Information given →
────
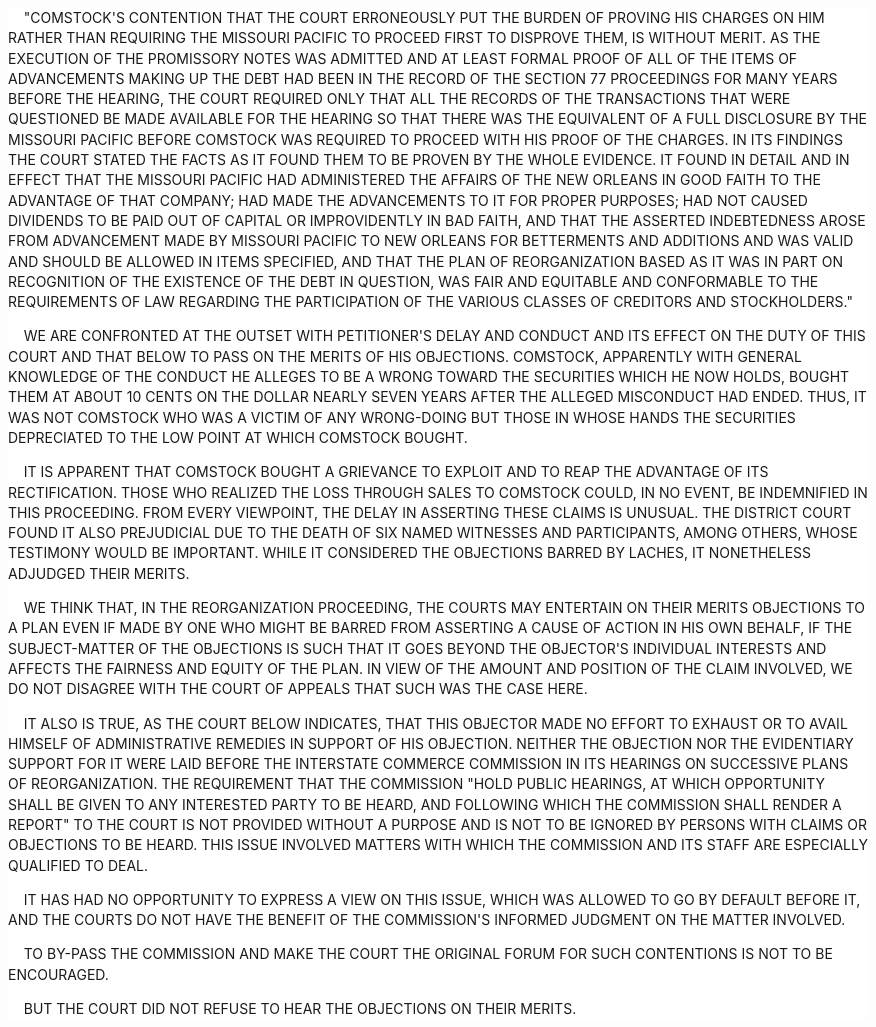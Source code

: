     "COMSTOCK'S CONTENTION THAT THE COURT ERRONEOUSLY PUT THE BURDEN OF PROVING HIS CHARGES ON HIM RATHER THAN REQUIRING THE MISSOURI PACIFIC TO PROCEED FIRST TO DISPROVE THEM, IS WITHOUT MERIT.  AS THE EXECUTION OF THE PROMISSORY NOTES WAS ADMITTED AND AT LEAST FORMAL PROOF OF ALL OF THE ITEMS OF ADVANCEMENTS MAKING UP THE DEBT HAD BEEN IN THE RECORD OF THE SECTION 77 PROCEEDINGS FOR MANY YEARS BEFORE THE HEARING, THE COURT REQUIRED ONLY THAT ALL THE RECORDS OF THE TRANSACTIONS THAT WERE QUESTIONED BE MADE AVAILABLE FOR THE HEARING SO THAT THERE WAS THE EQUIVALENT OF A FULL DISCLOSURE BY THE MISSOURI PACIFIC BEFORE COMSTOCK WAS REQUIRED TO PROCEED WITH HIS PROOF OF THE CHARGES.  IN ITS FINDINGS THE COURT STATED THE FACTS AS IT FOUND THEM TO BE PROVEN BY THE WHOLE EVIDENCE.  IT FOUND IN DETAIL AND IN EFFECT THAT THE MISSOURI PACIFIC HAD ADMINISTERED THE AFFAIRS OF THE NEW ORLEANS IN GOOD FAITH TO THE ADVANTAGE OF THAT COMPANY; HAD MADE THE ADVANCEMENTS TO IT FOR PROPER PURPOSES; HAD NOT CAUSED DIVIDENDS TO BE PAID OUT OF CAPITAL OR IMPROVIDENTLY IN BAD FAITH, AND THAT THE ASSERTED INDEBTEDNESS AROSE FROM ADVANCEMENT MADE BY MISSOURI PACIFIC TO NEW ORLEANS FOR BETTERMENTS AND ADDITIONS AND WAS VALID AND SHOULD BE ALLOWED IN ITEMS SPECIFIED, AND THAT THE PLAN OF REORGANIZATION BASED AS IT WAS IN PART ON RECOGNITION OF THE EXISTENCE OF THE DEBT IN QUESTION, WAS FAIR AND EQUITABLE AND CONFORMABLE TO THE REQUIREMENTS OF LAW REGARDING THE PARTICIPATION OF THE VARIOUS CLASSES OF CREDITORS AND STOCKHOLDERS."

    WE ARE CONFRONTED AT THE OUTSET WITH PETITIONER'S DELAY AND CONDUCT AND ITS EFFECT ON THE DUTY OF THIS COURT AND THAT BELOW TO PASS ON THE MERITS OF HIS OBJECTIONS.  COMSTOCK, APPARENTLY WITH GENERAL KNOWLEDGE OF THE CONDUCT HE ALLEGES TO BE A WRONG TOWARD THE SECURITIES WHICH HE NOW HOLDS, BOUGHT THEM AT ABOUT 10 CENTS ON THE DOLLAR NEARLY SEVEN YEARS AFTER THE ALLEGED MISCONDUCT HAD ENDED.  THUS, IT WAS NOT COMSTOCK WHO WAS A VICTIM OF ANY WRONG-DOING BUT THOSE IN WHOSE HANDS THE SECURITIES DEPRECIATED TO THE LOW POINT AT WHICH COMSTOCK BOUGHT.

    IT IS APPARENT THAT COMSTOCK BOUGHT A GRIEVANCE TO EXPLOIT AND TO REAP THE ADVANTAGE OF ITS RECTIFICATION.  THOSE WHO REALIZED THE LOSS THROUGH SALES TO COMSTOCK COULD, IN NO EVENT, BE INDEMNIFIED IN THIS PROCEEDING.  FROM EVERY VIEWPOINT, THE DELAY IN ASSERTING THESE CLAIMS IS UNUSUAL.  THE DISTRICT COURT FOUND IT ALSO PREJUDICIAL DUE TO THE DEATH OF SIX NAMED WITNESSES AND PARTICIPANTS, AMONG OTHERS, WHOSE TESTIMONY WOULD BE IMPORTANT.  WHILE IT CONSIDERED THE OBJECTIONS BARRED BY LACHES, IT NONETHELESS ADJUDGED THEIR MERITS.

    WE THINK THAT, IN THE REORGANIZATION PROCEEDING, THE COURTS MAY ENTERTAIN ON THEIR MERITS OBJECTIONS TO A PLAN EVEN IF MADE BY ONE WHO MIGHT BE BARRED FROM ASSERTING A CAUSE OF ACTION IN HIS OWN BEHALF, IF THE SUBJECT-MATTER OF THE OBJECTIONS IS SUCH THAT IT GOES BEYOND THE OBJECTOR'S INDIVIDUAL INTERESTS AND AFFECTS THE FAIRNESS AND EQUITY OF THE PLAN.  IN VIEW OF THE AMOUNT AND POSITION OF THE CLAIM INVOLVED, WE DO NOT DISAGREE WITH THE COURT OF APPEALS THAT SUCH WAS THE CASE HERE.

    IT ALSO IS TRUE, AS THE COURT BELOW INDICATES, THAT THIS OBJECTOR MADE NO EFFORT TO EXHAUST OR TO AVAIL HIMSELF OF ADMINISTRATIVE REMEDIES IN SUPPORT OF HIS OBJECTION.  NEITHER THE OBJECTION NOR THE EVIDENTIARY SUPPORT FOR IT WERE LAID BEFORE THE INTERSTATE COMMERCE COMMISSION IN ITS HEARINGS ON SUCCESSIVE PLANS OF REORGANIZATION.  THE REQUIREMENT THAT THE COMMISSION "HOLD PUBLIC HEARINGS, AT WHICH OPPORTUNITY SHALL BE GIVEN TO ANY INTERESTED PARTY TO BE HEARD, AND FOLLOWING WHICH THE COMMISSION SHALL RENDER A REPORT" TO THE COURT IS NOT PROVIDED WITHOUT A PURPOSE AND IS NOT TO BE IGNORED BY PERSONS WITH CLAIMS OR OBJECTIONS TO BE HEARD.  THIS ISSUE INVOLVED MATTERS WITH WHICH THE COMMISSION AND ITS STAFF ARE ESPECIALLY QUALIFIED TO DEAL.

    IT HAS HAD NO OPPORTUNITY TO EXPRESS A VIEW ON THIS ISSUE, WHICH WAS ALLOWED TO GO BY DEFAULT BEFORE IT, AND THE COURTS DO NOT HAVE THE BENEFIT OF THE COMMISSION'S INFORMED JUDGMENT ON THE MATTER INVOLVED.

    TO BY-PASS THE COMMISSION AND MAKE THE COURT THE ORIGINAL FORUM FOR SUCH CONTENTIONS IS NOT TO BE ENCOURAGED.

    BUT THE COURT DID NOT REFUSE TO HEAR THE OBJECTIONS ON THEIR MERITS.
────
Task brief → This task calls for the records to be copied exactly, without pictures.

Task output →
Source code

:     "COMSTOCK'S CONTENTION THAT THE COURT ERRONEOUSLY PUT THE BURDEN OF PROVING HIS CHARGES ON HIM RATHER THAN REQUIRING THE MISSOURI PACIFIC TO PROCEED FIRST TO DISPROVE THEM, IS WITHOUT MERIT.  AS THE EXECUTION OF THE PROMISSORY NOTES WAS ADMITTED AND AT LEAST FORMAL PROOF OF ALL OF THE ITEMS OF ADVANCEMENTS MAKING UP THE DEBT HAD BEEN IN THE RECORD OF THE SECTION 77 PROCEEDINGS FOR MANY YEARS BEFORE THE HEARING, THE COURT REQUIRED ONLY THAT ALL THE RECORDS OF THE TRANSACTIONS THAT WERE QUESTIONED BE MADE AVAILABLE FOR THE HEARING SO THAT THERE WAS THE EQUIVALENT OF A FULL DISCLOSURE BY THE MISSOURI PACIFIC BEFORE COMSTOCK WAS REQUIRED TO PROCEED WITH HIS PROOF OF THE CHARGES.  IN ITS FINDINGS THE COURT STATED THE FACTS AS IT FOUND THEM TO BE PROVEN BY THE WHOLE EVIDENCE.  IT FOUND IN DETAIL AND IN EFFECT THAT THE MISSOURI PACIFIC HAD ADMINISTERED THE AFFAIRS OF THE NEW ORLEANS IN GOOD FAITH TO THE ADVANTAGE OF THAT COMPANY; HAD MADE THE ADVANCEMENTS TO IT FOR PROPER PURPOSES; HAD NOT CAUSED DIVIDENDS TO BE PAID OUT OF CAPITAL OR IMPROVIDENTLY IN BAD FAITH, AND THAT THE ASSERTED INDEBTEDNESS AROSE FROM ADVANCEMENT MADE BY MISSOURI PACIFIC TO NEW ORLEANS FOR BETTERMENTS AND ADDITIONS AND WAS VALID AND SHOULD BE ALLOWED IN ITEMS SPECIFIED, AND THAT THE PLAN OF REORGANIZATION BASED AS IT WAS IN PART ON RECOGNITION OF THE EXISTENCE OF THE DEBT IN QUESTION, WAS FAIR AND EQUITABLE AND CONFORMABLE TO THE REQUIREMENTS OF LAW REGARDING THE PARTICIPATION OF THE VARIOUS CLASSES OF CREDITORS AND STOCKHOLDERS."

    WE ARE CONFRONTED AT THE OUTSET WITH PETITIONER'S DELAY AND CONDUCT AND ITS EFFECT ON THE DUTY OF THIS COURT AND THAT BELOW TO PASS ON THE MERITS OF HIS OBJECTIONS.  COMSTOCK, APPARENTLY WITH GENERAL KNOWLEDGE OF THE CONDUCT HE ALLEGES TO BE A WRONG TOWARD THE SECURITIES WHICH HE NOW HOLDS, BOUGHT THEM AT ABOUT 10 CENTS ON THE DOLLAR NEARLY SEVEN YEARS AFTER THE ALLEGED MISCONDUCT HAD ENDED.  THUS, IT WAS NOT COMSTOCK WHO WAS A VICTIM OF ANY WRONG-DOING BUT THOSE IN WHOSE HANDS THE SECURITIES DEPRECIATED TO THE LOW POINT AT WHICH COMSTOCK BOUGHT.

    IT IS APPARENT THAT COMSTOCK BOUGHT A GRIEVANCE TO EXPLOIT AND TO REAP THE ADVANTAGE OF ITS RECTIFICATION.  THOSE WHO REALIZED THE LOSS THROUGH SALES TO COMSTOCK COULD, IN NO EVENT, BE INDEMNIFIED IN THIS PROCEEDING.  FROM EVERY VIEWPOINT, THE DELAY IN ASSERTING THESE CLAIMS IS UNUSUAL.  THE DISTRICT COURT FOUND IT ALSO PREJUDICIAL DUE TO THE DEATH OF SIX NAMED WITNESSES AND PARTICIPANTS, AMONG OTHERS, WHOSE TESTIMONY WOULD BE IMPORTANT.  WHILE IT CONSIDERED THE OBJECTIONS BARRED BY LACHES, IT NONETHELESS ADJUDGED THEIR MERITS.

    WE THINK THAT, IN THE REORGANIZATION PROCEEDING, THE COURTS MAY ENTERTAIN ON THEIR MERITS OBJECTIONS TO A PLAN EVEN IF MADE BY ONE WHO MIGHT BE BARRED FROM ASSERTING A CAUSE OF ACTION IN HIS OWN BEHALF, IF THE SUBJECT-MATTER OF THE OBJECTIONS IS SUCH THAT IT GOES BEYOND THE OBJECTOR'S INDIVIDUAL INTERESTS AND AFFECTS THE FAIRNESS AND EQUITY OF THE PLAN.  IN VIEW OF THE AMOUNT AND POSITION OF THE CLAIM INVOLVED, WE DO NOT DISAGREE WITH THE COURT OF APPEALS THAT SUCH WAS THE CASE HERE.

    IT ALSO IS TRUE, AS THE COURT BELOW INDICATES, THAT THIS OBJECTOR MADE NO EFFORT TO EXHAUST OR TO AVAIL HIMSELF OF ADMINISTRATIVE REMEDIES IN SUPPORT OF HIS OBJECTION.  NEITHER THE OBJECTION NOR THE EVIDENTIARY SUPPORT FOR IT WERE LAID BEFORE THE INTERSTATE COMMERCE COMMISSION IN ITS HEARINGS ON SUCCESSIVE PLANS OF REORGANIZATION.  THE REQUIREMENT THAT THE COMMISSION "HOLD PUBLIC HEARINGS, AT WHICH OPPORTUNITY SHALL BE GIVEN TO ANY INTERESTED PARTY TO BE HEARD, AND FOLLOWING WHICH THE COMMISSION SHALL RENDER A REPORT" TO THE COURT IS NOT PROVIDED WITHOUT A PURPOSE AND IS NOT TO BE IGNORED BY PERSONS WITH CLAIMS OR OBJECTIONS TO BE HEARD.  THIS ISSUE INVOLVED MATTERS WITH WHICH THE COMMISSION AND ITS STAFF ARE ESPECIALLY QUALIFIED TO DEAL.

    IT HAS HAD NO OPPORTUNITY TO EXPRESS A VIEW ON THIS ISSUE, WHICH WAS ALLOWED TO GO BY DEFAULT BEFORE IT, AND THE COURTS DO NOT HAVE THE BENEFIT OF THE COMMISSION'S INFORMED JUDGMENT ON THE MATTER INVOLVED.

    TO BY-PASS THE COMMISSION AND MAKE THE COURT THE ORIGINAL FORUM FOR SUCH CONTENTIONS IS NOT TO BE ENCOURAGED.

    BUT THE COURT DID NOT REFUSE TO HEAR THE OBJECTIONS ON THEIR MERITS.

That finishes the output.